Fresno (Calif.) Bee photos
AL Bohl speaks during a news conference in this file photo. The former Fresno State athletics director was hired by Kansas University on Thursday.

Now that Al Bohl has been hired as athletics director at Kansas, we can get down to the really fun stuff.

Who will be the Jayhawks’ new football coach in 2002?

Yes, this is a rather sensitive subject, especially since the Jayhawks already have a football coach, Terry Allen. But unless he wins six or seven games and gets KU to a bowl game in 2001 a task that seems at the very least improbable he’ll be gone after the season. It is Bohl’s No. 1 task, after all, to fix the football program.

Bohl cut his teeth as a young administrator at Ohio State, where football is rather important. He moved on to Toledo, then to Fresno State. He’s known as a “football guy,” whatever that is.

KU, meanwhile, is a “basketball school.”

How will a “football guy” fare at a “basketball school?”

We’re going to find out. Kansas has been humiliated by its football misfortunes in recent seasons and finally seems ready to address the situation.

While victories have been difficult to come by, the biggest problem has been putting fans in the seats at Memorial Stadium, where only 32,200 per game showed up last season. Only Baylor drew fewer fans in the Big 12.

Fresno State, meanwhile, has been to bowl games the past two years under Pat Hill, the coach Bohl hired in 1997. And the Bulldogs sold out their football facility, which seats 41,031.

Hill, you would think, could become a candidate at Kansas when and if Allen leaves.

And here’s another name to think about: Glen Mason.

Pick up the broken pieces of your coffee cup and hear me out on this one.

Bohl and Mason go way back, to their days together at Ohio State.

It was Mason who helped talk Bohl into pursuing the AD’s job at KU.

“He told me what a great opportunity Kansas was,” Bohl said.

Mason was the most successful KU football coach of the past couple of decades during his nine-year reign from 1988-96, leading the Jayhawks to two bowl games and a Top 10 national ranking for much of the 1995 season.

But many of Mason’s backers felt scorned when he took the Georgia job following that 10-2 season in 1995. Even though Mason had second thoughts and returned to KU, the damage had been done. The Jayhawks fell to 4-7 in 1996, after which Mason left for Minnesota.

He has had so-so success with the Gophers, enough to become a candidate for his dream job at Ohio State when John Cooper was forced out last year. Mason, though, wasn’t hired.

Bohl said he knows Mason regrets the way things ended at Kansas, and called Mason “an outstanding football coach.”

It sounds outlandish that Mason could actually come to Lawrence for a third time. But there are people who haven’t forgotten how successful he was at least for a while.

And Mason has always spoken fondly of Kansas and his years there.

Of course, Bohl was adamant about helping Allen become successful with the Jayhawks.
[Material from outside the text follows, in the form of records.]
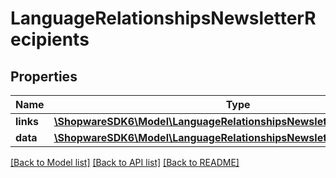# LanguageRelationshipsNewsletterRecipients

## Properties
Name | Type | Description | Notes
------------ | ------------- | ------------- | -------------
**links** | [**\ShopwareSDK6\Model\LanguageRelationshipsNewsletterRecipientsLinks**](LanguageRelationshipsNewsletterRecipientsLinks.md) |  | [optional] 
**data** | [**\ShopwareSDK6\Model\LanguageRelationshipsNewsletterRecipientsData[]**](LanguageRelationshipsNewsletterRecipientsData.md) |  | [optional] 

[[Back to Model list]](../../README.md#documentation-for-models) [[Back to API list]](../../README.md#documentation-for-api-endpoints) [[Back to README]](../../README.md)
Like everybody who has ever talked to Allen, Bohl will like the guy. He’ll want him to succeed because Allen is a quality person.

But it’s probably too late for a turnaround.

As successful as KU basketball has been and Allen Fieldhouse is packed for every home game — that hasn’t been enough to pay the bills. In a conference such as the Big 12, you better put a solid football team on the field or you’re going to be in trouble.

“I’m going to spend some time gathering information,” Bohl said. “You don’t just jump in and change things. That would be like a coach coming in and saying who the starters are before he knew his team.”

Obviously, Bohl needs time to settle into his new surroundings and get to know his staff. Athletics directors don’t make big decisions until they get a lay of the land.

However, as much as it might make you squirm, Bohl will probably be choosing a new football coach in a few months. That one choice will make or break him as KU’s athletics director.